Managed, Constant, and Shared Memory


Material by: Kevin Stratford

EPCC Logo

CUDA Memory so far...

  • Global memory
    • Allocated on host
    • Available to both host and device read/write
  • Local variables in kernels
    • Private on a per thread basis
    • Usually expected to be held in registers

Other types of memory

  • Managed memory
    • Unified address space: available on host and device
    • No explicit copies required
    • Very useful for development / more complex code
  • Constant cache memory
    • Read only in kernel
    • No cache coherency mechanism required to support writes
    • Fast and effectively very high bandwidth
  • Shared memory
    • Shared between threads in the same block
    • Often declared statically in the kernel (can be dynamic)
    • Lifetime of the kernel

Host and device memory



    /* Schematically */

    /* Allocate and initialise host memory ... */

    h_ptr = malloc(nbytes);
    ...

    /* Allocate device memory and copy */

    cudaMalloc(&d_ptr, nbytes)
    cudaMemcpy(d_ptr, h_ptr, nbytes, cudaMemCpyHostToDevice);
    ...

    /* Use device memory in kernel */
    kernel<<<...>>> (d_ptr, ...)

    

Unified memory



  /* Can we do both? */

cudaMallocManaged(&ptr, nbytes);

/* Initialise data on host */ for (i = 0; i < NDATA; i++) { ptr[i] = value; } /* Use data in kernel */ kernel<<<...>>> (ptr, ...) /* ... and get results back */

Managed memory

__host__ cudaErr_t cudaMallocManaged(void ** dptr, int sz);

  • Allocated on the host
    • ...but single address space for host and device
    • Management of copies performed by CUDA runtime
    • Release with cudaFree()
  • Page migration
    • Access to memory not present generates page fault
    • Pages are then copied; page size may be e.g., 64KB
    • Costs time, so can be slow relative to cudaMemcpy()
    • Can specify prefetches, or provide hints

Managed memory (cont..)



    /* Prefetch to destination device */

    cudaGetDevice(&device)
    cudaMallocManaged(&ptr, nbytes);
    ...
    cudaMemPrefetchAsync(ptr, nbytes, device, NULL);
    ...

    /* Hints */

    cudaMemAdvise(ptr, nbytes, advice, device);

    /* advice: cudaMemAdviseSetReadMostly */
    /*         cudaMemAdviseSetPreferredLocation */
    /*         cudaMemAdviseSetAccessedBy */

    

Constant Memory: C


/* Constant data declared at file scope with
 *  __constant__ memory space qualifier  */

static __constant__ double coeffs[3];

int someHostFunction(...) {

  /* ... assign some values at run time ... */

  double values[3];

  /* ... and before the relevant kernel ... */

  cudaMemcpyToSymbol(coeffs, values, 3*sizeof(double));

  ...
}
    

Schematic: C kernel



/* Still in the appropriate scope ... */

static __constant__ double coeffs[3];

__global__ void someKernel(...) {

  ...

  /* Reference constant data as usual ... */

  result = coeffs[0]*x + coeffs[1]*y + coeffs[2]*z;
}
    

Schematic: Fortran


! Constant variable declared at e.g., module scope
! with constant attribute

real, constant :: coeffs(3)

contains

subroutine someHostRoutine(...)

  ! ...assign some values at runtime ...

  coeffs(:) = values(1:3)

  ! ...and call relevant kernel ...

end subroutine someHostRoutine
    

Schematic: Fortran kernel


! Still in the appropriate scope ...

real, constant :: coeffs(3)

contains

attributes(global) subroutine someKernel(...)
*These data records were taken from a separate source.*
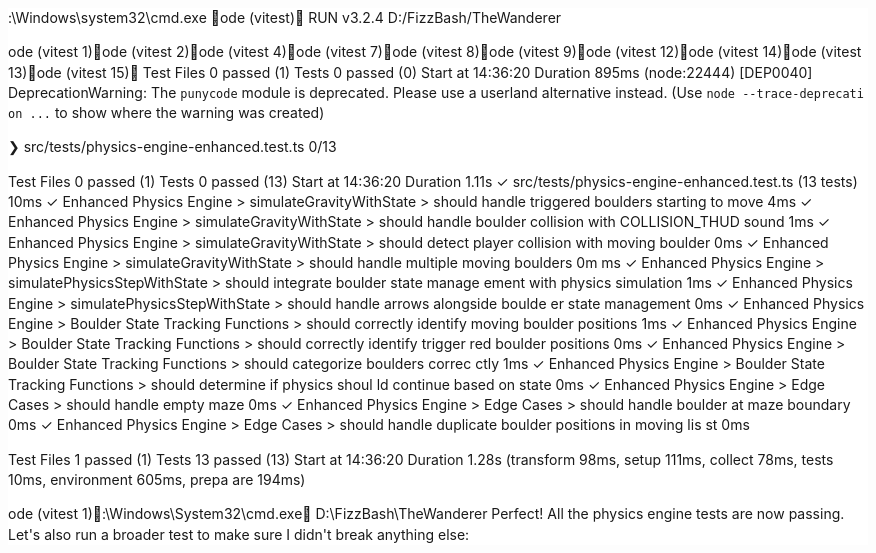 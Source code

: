 :\Windows\system32\cmd.exe ode (vitest)
 RUN  v3.2.4 D:/FizzBash/TheWanderer

ode (vitest 1)ode (vitest 2)ode (vitest 4)ode (vitest 7)ode (vitest 8)ode (vitest 9)ode (vitest 12)ode (vitest 14)ode (vitest 13)ode (vitest 15)
 Test Files 0 passed (1)
      Tests 0 passed (0)
   Start at 14:36:20
   Duration 895ms
(node:22444) [DEP0040] DeprecationWarning: The `punycode` module is deprecated. Please use a userland alternative instead.
(Use `node --trace-deprecation ...` to show where the warning was created)

 ❯ src/tests/physics-engine-enhanced.test.ts 0/13

 Test Files 0 passed (1)
      Tests 0 passed (13)
   Start at 14:36:20
   Duration 1.11s
 ✓ src/tests/physics-engine-enhanced.test.ts (13 tests) 10ms
   ✓ Enhanced Physics Engine > simulateGravityWithState > should handle triggered boulders starting to move 4ms
   ✓ Enhanced Physics Engine > simulateGravityWithState > should handle boulder collision with COLLISION_THUD sound 1ms
   ✓ Enhanced Physics Engine > simulateGravityWithState > should detect player collision with moving boulder 0ms
   ✓ Enhanced Physics Engine > simulateGravityWithState > should handle multiple moving boulders 0m
ms
   ✓ Enhanced Physics Engine > simulatePhysicsStepWithState > should integrate boulder state manage
ement with physics simulation 1ms
   ✓ Enhanced Physics Engine > simulatePhysicsStepWithState > should handle arrows alongside boulde
er state management 0ms
   ✓ Enhanced Physics Engine > Boulder State Tracking Functions > should correctly identify moving 
 boulder positions 1ms
   ✓ Enhanced Physics Engine > Boulder State Tracking Functions > should correctly identify trigger
red boulder positions 0ms
   ✓ Enhanced Physics Engine > Boulder State Tracking Functions > should categorize boulders correc
ctly 1ms
   ✓ Enhanced Physics Engine > Boulder State Tracking Functions > should determine if physics shoul
ld continue based on state 0ms
   ✓ Enhanced Physics Engine > Edge Cases > should handle empty maze 0ms
   ✓ Enhanced Physics Engine > Edge Cases > should handle boulder at maze boundary 0ms
   ✓ Enhanced Physics Engine > Edge Cases > should handle duplicate boulder positions in moving lis
st 0ms

 Test Files  1 passed (1)
      Tests  13 passed (13)
   Start at  14:36:20
   Duration  1.28s (transform 98ms, setup 111ms, collect 78ms, tests 10ms, environment 605ms, prepa
are 194ms)

ode (vitest 1):\Windows\System32\cmd.exe
D:\FizzBash\TheWanderer
Perfect! All the physics engine tests are now passing. Let's also run a broader test to make sure I didn't break anything else:
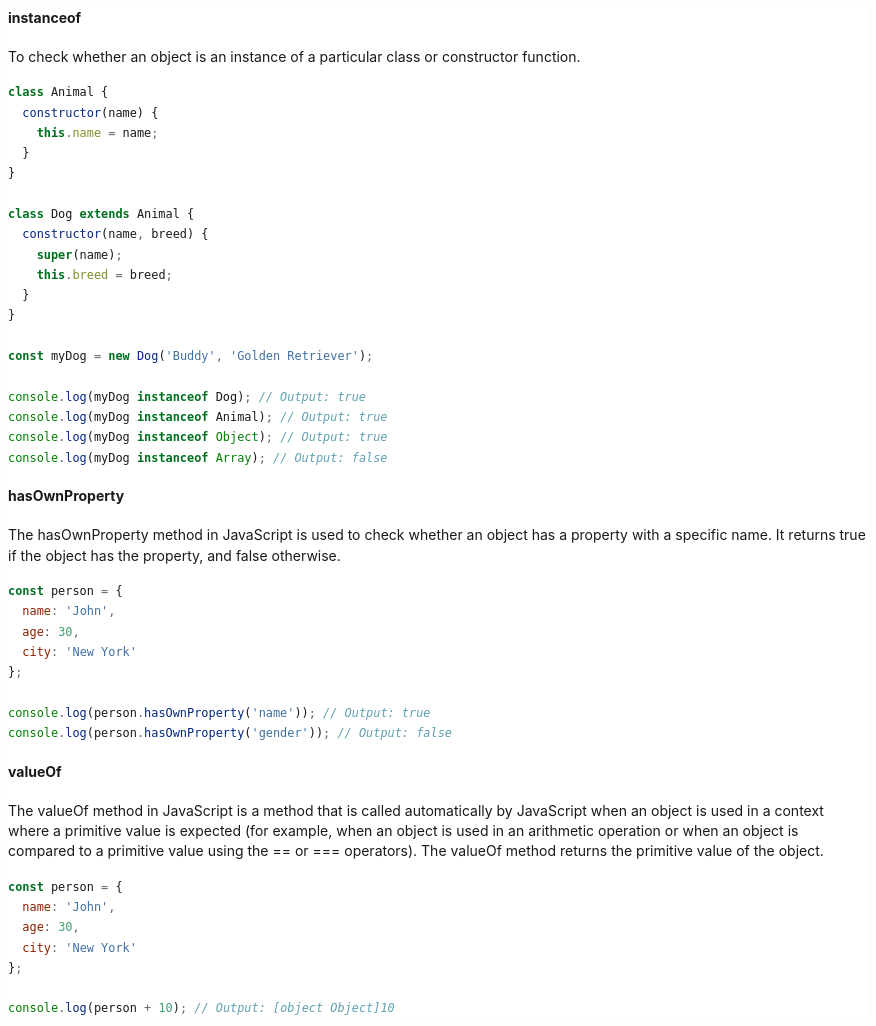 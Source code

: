 #### instanceof
To check whether an object is an instance of a particular class or constructor function.

```javascript
class Animal {
  constructor(name) {
    this.name = name;
  }
}

class Dog extends Animal {
  constructor(name, breed) {
    super(name);
    this.breed = breed;
  }
}

const myDog = new Dog('Buddy', 'Golden Retriever');

console.log(myDog instanceof Dog); // Output: true
console.log(myDog instanceof Animal); // Output: true
console.log(myDog instanceof Object); // Output: true
console.log(myDog instanceof Array); // Output: false
```

#### hasOwnProperty

The hasOwnProperty method in JavaScript is used to check whether an object has a property with a specific name. It returns true if the object has the property, and false otherwise.

```javascript
const person = {
  name: 'John',
  age: 30,
  city: 'New York'
};

console.log(person.hasOwnProperty('name')); // Output: true
console.log(person.hasOwnProperty('gender')); // Output: false
```


#### valueOf
The valueOf method in JavaScript is a method that is called automatically by JavaScript when an object is used in a context where a primitive value is expected (for example, when an object is used in an arithmetic operation or when an object is compared to a primitive value using the == or === operators). The valueOf method returns the primitive value of the object.

```javascript
const person = {
  name: 'John',
  age: 30,
  city: 'New York'
};

console.log(person + 10); // Output: [object Object]10
```
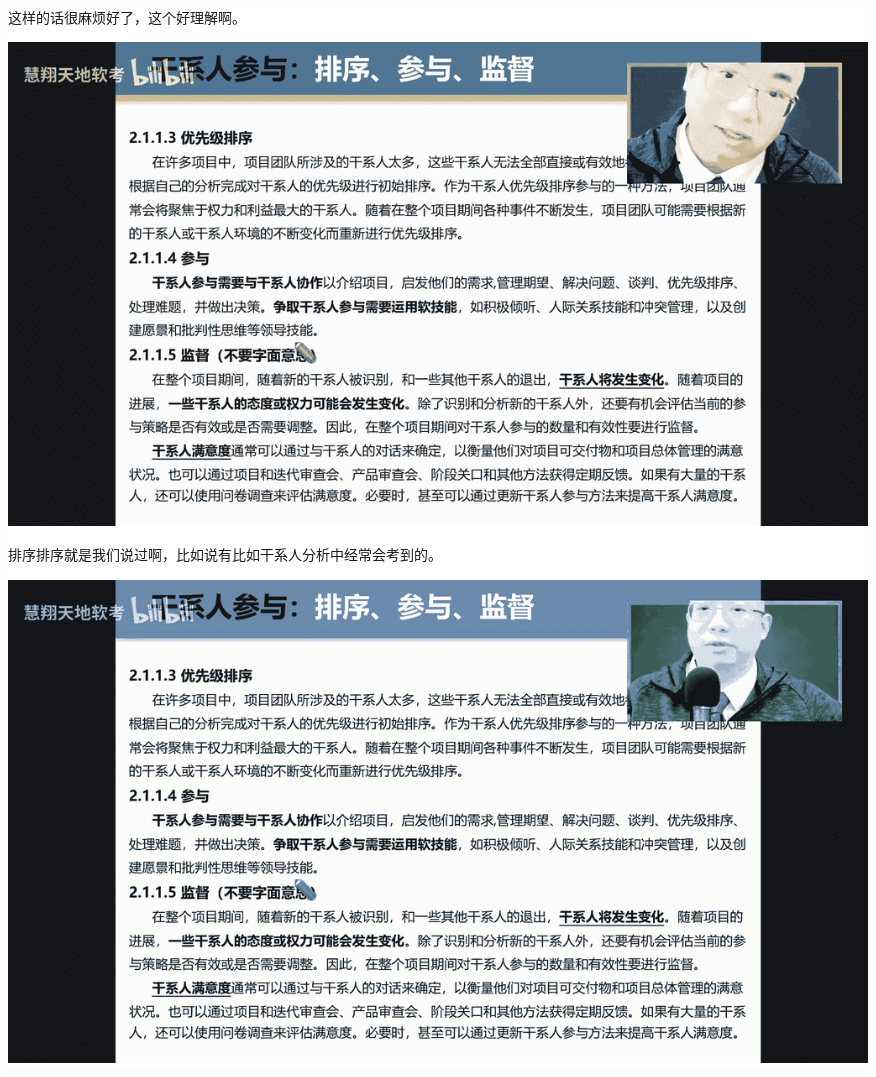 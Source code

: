 这样的话很麻烦好了，这个好理解啊。

![](img/f5101a2e930d362db52c997c67e368e7_57.png)

排序排序就是我们说过啊，比如说有比如干系人分析中经常会考到的。

![](img/f5101a2e930d362db52c997c67e368e7_59.png)
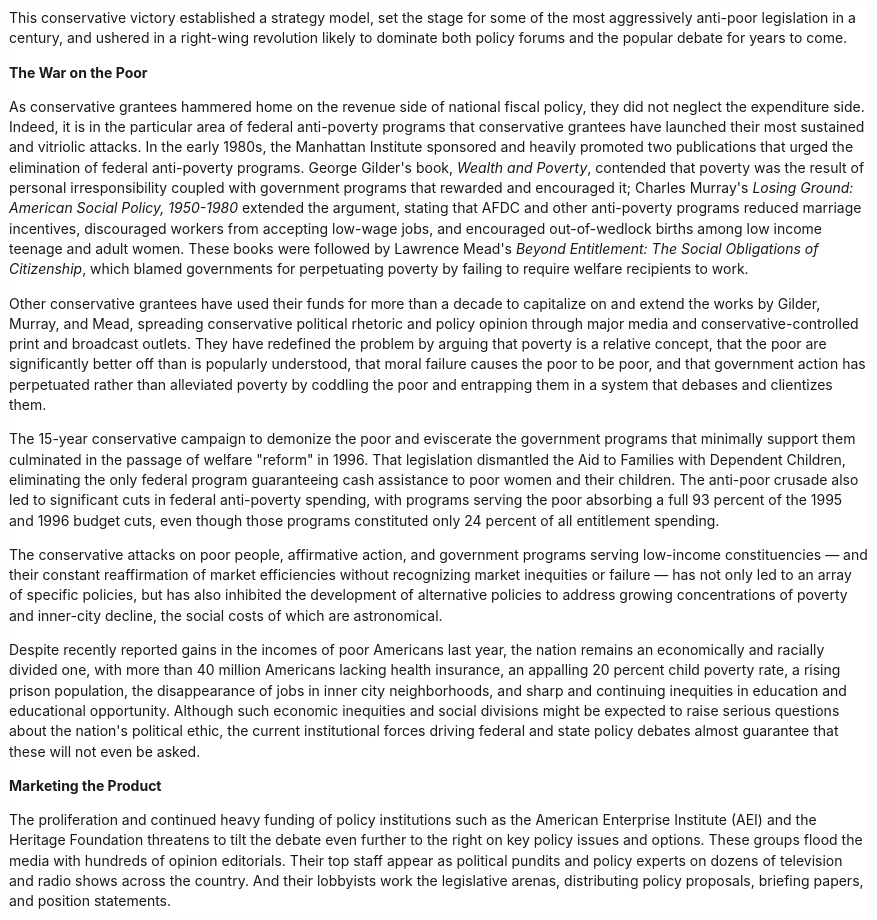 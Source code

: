 This conservative victory established a strategy model, set the stage for some of the most aggressively anti-poor legislation in a century, and ushered in a right-wing revolution likely to dominate both policy forums and the popular debate for years to come.

**The War on the Poor**

As conservative grantees hammered home on the revenue side of national fiscal policy, they did not neglect the expenditure side. Indeed, it is in the particular area of federal anti-poverty programs that conservative grantees have launched their most sustained and vitriolic attacks. In the early 1980s, the Manhattan Institute sponsored and heavily promoted two publications that urged the elimination of federal anti-poverty programs. George Gilder's book, *Wealth and Poverty*, contended that poverty was the result of personal irresponsibility coupled with government programs that rewarded and encouraged it; Charles Murray's *Losing Ground: American Social Policy, 1950-1980* extended the argument, stating that AFDC and other anti-poverty programs reduced marriage incentives, discouraged workers from accepting low-wage jobs, and encouraged out-of-wedlock births among low income teenage and adult women. These books were followed by Lawrence Mead's *Beyond Entitlement: The Social Obligations of Citizenship*, which blamed governments for perpetuating poverty by failing to require welfare recipients to work.

Other conservative grantees have used their funds for more than a decade to capitalize on and extend the works by Gilder, Murray, and Mead, spreading conservative political rhetoric and policy opinion through major media and conservative-controlled print and broadcast outlets. They have redefined the problem by arguing that poverty is a relative concept, that the poor are significantly better off than is popularly understood, that moral failure causes the poor to be poor, and that government action has perpetuated rather than alleviated poverty by coddling the poor and entrapping them in a system that debases and clientizes them.

The 15-year conservative campaign to demonize the poor and eviscerate the government programs that minimally support them culminated in the passage of welfare "reform" in 1996. That legislation dismantled the Aid to Families with Dependent Children, eliminating the only federal program guaranteeing cash assistance to poor women and their children. The anti-poor crusade also led to significant cuts in federal anti-poverty spending, with programs serving the poor absorbing a full 93 percent of the 1995 and 1996 budget cuts, even though those programs constituted only 24 percent of all entitlement spending.

The conservative attacks on poor people, affirmative action, and government programs serving low-income constituencies — and their constant reaffirmation of market efficiencies without recognizing market inequities or failure — has not only led to an array of specific policies, but has also inhibited the development of alternative policies to address growing concentrations of poverty and inner-city decline, the social costs of which are astronomical.

Despite recently reported gains in the incomes of poor Americans last year, the nation remains an economically and racially divided one, with more than 40 million Americans lacking health insurance, an appalling 20 percent child poverty rate, a rising prison population, the disappearance of jobs in inner city neighborhoods, and sharp and continuing inequities in education and educational opportunity. Although such economic inequities and social divisions might be expected to raise serious questions about the nation's political ethic, the current institutional forces driving federal and state policy debates almost guarantee that these will not even be asked.

**Marketing the Product**

The proliferation and continued heavy funding of policy institutions such as the American Enterprise Institute (AEI) and the Heritage Foundation threatens to tilt the debate even further to the right on key policy issues and options. These groups flood the media with hundreds of opinion editorials. Their top staff appear as political pundits and policy experts on dozens of television and radio shows across the country. And their lobbyists work the legislative arenas, distributing policy proposals, briefing papers, and position statements.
  ! Reference constant data as usual ...

  result = coeffs(1)*x + coeffs(2)*y + coeffs(3)*z

end subroutine someKernel

    

Constant memory

  • A relatively scarce resource
    • Typically 64 kB in total (can inquire at runtime)
    • No huge look-up tables!
    • Also used for kernel actual arguments (by value)
  • Any "overflow" will spill to normal global memory
    • ... and accesses will be relatively slow

Shared Memory

  • Shared between threads in a block
    • Useful for temporary values, particularly if significant reuse
    • Marshalling data within a block
    • May be used to perform reductions (sum, min, max)
  • May require care in synchronisation with a block
    • Basic synchonisation is __syncthreads()
    • Many others
  • Declaration
    • C: via __shared__ memory space qualifier
    • Fortran: via shared attribute

Example: Reverse elements in array


/* Reverse elements so that the order 0,1,2,3,...
 * becomes ...,3,2,1,0
 * Assume we have one block. */

__global__ void reverseElements(int * myArray) {

  __shared__ int tmp[THREADS_PER_BLOCK];

  int idx = threadIdx.x;
  tmp[idx] = myArray[idx];

__syncthreads();

myArray[THREADS_PER_BLOCK - (idx+1)] = tmp[idx]; }

Shared Memory Summary

  • Again, a relatively scarce resource
    • E.g., 50 kB per block
    • Some care may be required (check at runtime)
  • Various performance considerations
    • E.g., "bank conflicts"
    • Warp divergence related to synchronisation